UK officials say digital TV will not produce windfall for spectrum

Government officials in the United Kingdom have warned that millions of people will be unable to access digital television unless manufacturers and service providers make their products easier to use.

UK researchers found digital TV equipment is much harder to use than existing analog devices, said UK e-commerce minister Stephen Timms. He called on the digital TV industry to wake up and pay more attention to usability.

As in the U.S., the British government has mandated a DTV transition, insisting that analog broadcasts end by the year 2010. But in a separate study announced last week, the UK government has given up the idea of getting a windfall of revenue from the sale of analog TV spectrum. Unlike the profitable auctions of 3G mobile telephone spectrum during the era, UK officials now see the analog television spectrum as not as valuable as previously thought.

The government-backed research on DTV ergonomics by The Generics Group, found that two million people—about seven percent of the UK population—would be unable to use one of today’s digital set-top boxes because it is too complicated, badly designed or “non-intuitive.”

Digital television in the UK, like in the U.S., is also meeting resistance.

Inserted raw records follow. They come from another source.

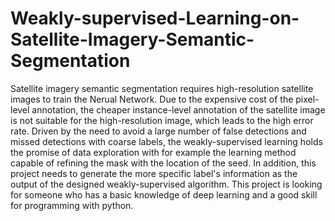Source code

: # Weakly-supervised-Learning-on-Satellite-Imagery-Semantic-Segmentation
Satellite imagery semantic segmentation requires high-resolution satellite images to train the Nerual Network. Due to the expensive cost of the pixel-level annotation, the cheaper instance-level annotation of the satellite image is not suitable for the high-resolution image, which leads to the high error rate. Driven by the need to avoid a large number of false detections and missed detections with coarse labels, the weakly-supervised learning holds the promise of data exploration with for example the learning method capable of refining the mask with the location of the seed. In addition, this project needs to generate the more specific label's information as the output of the designed weakly-supervised algorithm. This project is looking for someone who has a basic knowledge of deep learning and a good skill for programming with python. 
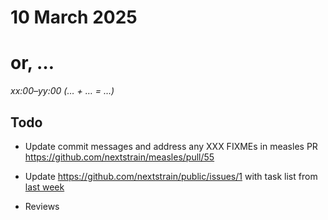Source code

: # 10 March 2025
# or, …

_xx:00–yy:00 (… + … = …)_

## Todo

- Update commit messages and address any XXX FIXMEs in measles PR
  <https://github.com/nextstrain/measles/pull/55>

- Update <https://github.com/nextstrain/public/issues/1> with task list from
  [last week](2025-03-06.md)

- Reviews
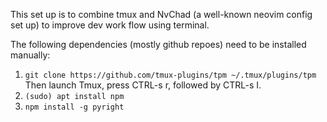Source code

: This set up is to combine tmux and NvChad (a well-known neovim config set up) to improve dev work flow using terminal.

The following dependencies (mostly github repoes) need to be installed manually:
1. `git clone https://github.com/tmux-plugins/tpm ~/.tmux/plugins/tpm`
   Then launch Tmux, press CTRL-s r, followed by CTRL-s I.
2. `(sudo) apt install npm`
3. `npm install -g pyright`
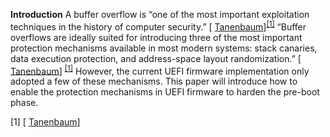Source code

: <!--- @file
  Executive Summary

  Copyright (c) 2018, Intel Corporation. All rights reserved.<BR>

  Redistribution and use in source (original document form) and 'compiled'
  forms (converted to PDF, epub, HTML and other formats) with or without
  modification, are permitted provided that the following conditions are met:

  1) Redistributions of source code (original document form) must retain the
     above copyright notice, this list of conditions and the following
     disclaimer as the first lines of this file unmodified.

  2) Redistributions in compiled form (transformed to other DTDs, converted to
     PDF, epub, HTML and other formats) must reproduce the above copyright
     notice, this list of conditions and the following disclaimer in the
     documentation and/or other materials provided with the distribution.

  THIS DOCUMENTATION IS PROVIDED BY TIANOCORE PROJECT "AS IS" AND ANY EXPRESS OR
  IMPLIED WARRANTIES, INCLUDING, BUT NOT LIMITED TO, THE IMPLIED WARRANTIES OF
  MERCHANTABILITY AND FITNESS FOR A PARTICULAR PURPOSE ARE DISCLAIMED. IN NO
  EVENT SHALL TIANOCORE PROJECT  BE LIABLE FOR ANY DIRECT, INDIRECT, INCIDENTAL,
  SPECIAL, EXEMPLARY, OR CONSEQUENTIAL DAMAGES (INCLUDING, BUT NOT LIMITED TO,
  PROCUREMENT OF SUBSTITUTE GOODS OR SERVICES; LOSS OF USE, DATA, OR PROFITS;
  OR BUSINESS INTERRUPTION) HOWEVER CAUSED AND ON ANY THEORY OF LIABILITY,
  WHETHER IN CONTRACT, STRICT LIABILITY, OR TORT (INCLUDING NEGLIGENCE OR
  OTHERWISE) ARISING IN ANY WAY OUT OF THE USE OF THIS DOCUMENTATION, EVEN IF
  ADVISED OF THE POSSIBILITY OF SUCH DAMAGE.

-->
**Introduction**
A buffer overflow is “one of the most important exploitation techniques in the history of computer security.”  [ [Tanenbaum](https://www.amazon.com/s/ref=dp_byline_sr_book_1?ie=UTF8&field-author=Andrew+S.+Tanenbaum&search-alias=books&text=Andrew+S.+Tanenbaum&sort=relevancerank )]<sup>[[1]](#Tanenbaum)</sup> “Buffer overflows are ideally suited for introducing three of the most important protection mechanisms available in most modern systems: stack canaries, data execution protection, and address-space layout randomization.” [ [Tanenbaum](https://www.amazon.com/s/ref=dp_byline_sr_book_1?ie=UTF8&field-author=Andrew+S.+Tanenbaum&search-alias=books&text=Andrew+S.+Tanenbaum&sort=relevancerank )] <sup>[[1]](#Tanenbaum)</sup> However, the current UEFI firmware implementation only adopted a few of these mechanisms. This paper will introduce how to enable the protection mechanisms in UEFI firmware to harden the pre-boot phase.

<a name="Tanenbaum">[1] </a> [ [Tanenbaum](https://www.amazon.com/s/ref=dp_byline_sr_book_1?ie=UTF8&field-author=Andrew+S.+Tanenbaum&search-alias=books&text=Andrew+S.+Tanenbaum&sort=relevancerank )]

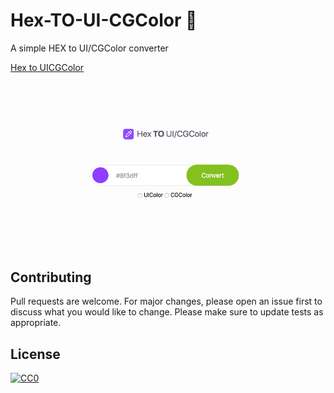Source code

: # Hex-TO-UI-CGColor 🖖
A simple HEX to UI/CGColor converter 



[Hex to UICGColor](https://heliherrera.github.io/Hex-TO-UI-CGColor/)

![](https://github.com/heliherrera/Hex-TO-UI-CGColor/blob/master/images/banner.png?raw=true)


## Contributing
Pull requests are welcome. For major changes, please open an issue first to discuss what you would like to change.
Please make sure to update tests as appropriate.

## License

[![CC0](https://licensebuttons.net/p/zero/1.0/88x31.png)](https://creativecommons.org/publicdomain/zero/1.0/) 
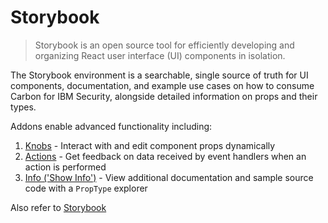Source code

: # Storybook

> Storybook is an open source tool for efficiently developing and organizing React user interface (UI) components in isolation.

The Storybook environment is a searchable, single source of truth for UI components, documentation, and example use cases on how to consume Carbon for IBM Security, alongside detailed information on props and their types.

Addons enable advanced functionality including:

1. [Knobs](https://github.com/storybookjs/storybook/tree/master/addons/knobs) - Interact with and edit component props dynamically
2. [Actions](https://github.com/storybookjs/storybook/tree/master/addons/actions) - Get feedback on data received by event handlers when an action is performed
3. [Info ('Show Info')](https://github.com/storybookjs/storybook/tree/master/addons/info) - View additional documentation and sample source code with a `PropType` explorer

Also refer to [Storybook](https://storybook.js.org)
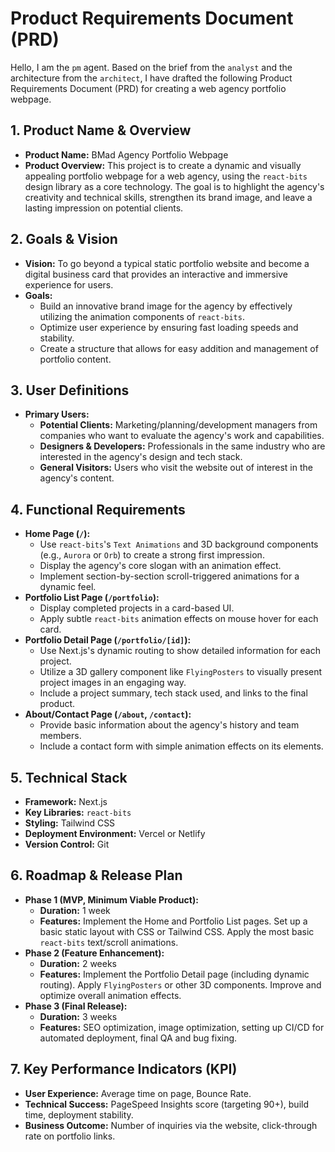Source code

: # Product Requirements Document (PRD)

Hello, I am the `pm` agent. Based on the brief from the `analyst` and the architecture from the `architect`, I have drafted the following Product Requirements Document (PRD) for creating a web agency portfolio webpage.

## 1. Product Name & Overview
* **Product Name:** BMad Agency Portfolio Webpage
* **Product Overview:** This project is to create a dynamic and visually appealing portfolio webpage for a web agency, using the `react-bits` design library as a core technology. The goal is to highlight the agency's creativity and technical skills, strengthen its brand image, and leave a lasting impression on potential clients.

## 2. Goals & Vision
* **Vision:** To go beyond a typical static portfolio website and become a digital business card that provides an interactive and immersive experience for users.
* **Goals:**
    * Build an innovative brand image for the agency by effectively utilizing the animation components of `react-bits`.
    * Optimize user experience by ensuring fast loading speeds and stability.
    * Create a structure that allows for easy addition and management of portfolio content.

## 3. User Definitions
* **Primary Users:**
    * **Potential Clients:** Marketing/planning/development managers from companies who want to evaluate the agency's work and capabilities.
    * **Designers & Developers:** Professionals in the same industry who are interested in the agency's design and tech stack.
    * **General Visitors:** Users who visit the website out of interest in the agency's content.

## 4. Functional Requirements
* **Home Page (`/`):**
    * Use `react-bits`'s `Text Animations` and 3D background components (e.g., `Aurora` or `Orb`) to create a strong first impression.
    * Display the agency's core slogan with an animation effect.
    * Implement section-by-section scroll-triggered animations for a dynamic feel.
* **Portfolio List Page (`/portfolio`):**
    * Display completed projects in a card-based UI.
    * Apply subtle `react-bits` animation effects on mouse hover for each card.
* **Portfolio Detail Page (`/portfolio/[id]`):**
    * Use Next.js's dynamic routing to show detailed information for each project.
    * Utilize a 3D gallery component like `FlyingPosters` to visually present project images in an engaging way.
    * Include a project summary, tech stack used, and links to the final product.
* **About/Contact Page (`/about`, `/contact`):**
    * Provide basic information about the agency's history and team members.
    * Include a contact form with simple animation effects on its elements.

## 5. Technical Stack
* **Framework:** Next.js
* **Key Libraries:** `react-bits`
* **Styling:** Tailwind CSS
* **Deployment Environment:** Vercel or Netlify
* **Version Control:** Git

## 6. Roadmap & Release Plan
* **Phase 1 (MVP, Minimum Viable Product):**
    * **Duration:** 1 week
    * **Features:** Implement the Home and Portfolio List pages. Set up a basic static layout with CSS or Tailwind CSS. Apply the most basic `react-bits` text/scroll animations.
* **Phase 2 (Feature Enhancement):**
    * **Duration:** 2 weeks
    * **Features:** Implement the Portfolio Detail page (including dynamic routing). Apply `FlyingPosters` or other 3D components. Improve and optimize overall animation effects.
* **Phase 3 (Final Release):**
    * **Duration:** 3 weeks
    * **Features:** SEO optimization, image optimization, setting up CI/CD for automated deployment, final QA and bug fixing.

## 7. Key Performance Indicators (KPI)
* **User Experience:** Average time on page, Bounce Rate.
* **Technical Success:** PageSpeed Insights score (targeting 90+), build time, deployment stability.
* **Business Outcome:** Number of inquiries via the website, click-through rate on portfolio links.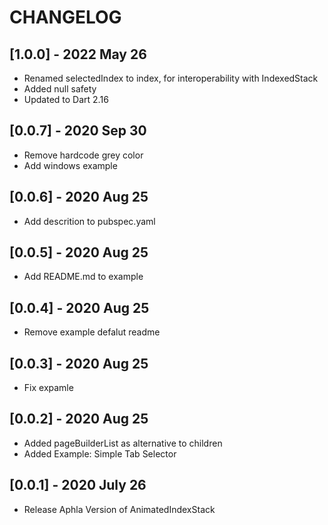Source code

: # CHANGELOG

## [1.0.0] - 2022 May 26
* Renamed selectedIndex to index, for interoperability with IndexedStack
* Added null safety
* Updated to Dart 2.16

## [0.0.7] - 2020 Sep 30

* Remove hardcode grey color
* Add windows example

## [0.0.6] - 2020 Aug 25

* Add descrition to pubspec.yaml
  
## [0.0.5] - 2020 Aug 25

* Add README.md to example

## [0.0.4] - 2020 Aug 25

* Remove example defalut readme

## [0.0.3] - 2020 Aug 25

* Fix expamle

## [0.0.2] - 2020 Aug 25

* Added pageBuilderList as alternative to children
* Added Example: Simple Tab Selector

## [0.0.1] - 2020 July 26

* Release Aphla Version of AnimatedIndexStack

ZDNet UK last week said “the government’s approach to digital television is increasingly resembling a game of chicken. Its official policy is that it is committed to completing the switch from analog to digital transmissions by 2010. However, some in the industry suspect this isn’t achievable, which reportedly discourages manufacturers and television firms from large-scale investment in digital products and services—making the doubts self-fulfilling.”

Though complexity of digital television has been a consumer issue in the U.S., so far no U.S. government official has openly addressed it. But, added Timms in the UK, “manufacturers must recognize the opportunities and commercial rewards from designing products which are accessible to the widest range of consumers. We cannot expect people to fully embrace digital television unless it is simple and easy to install and use.”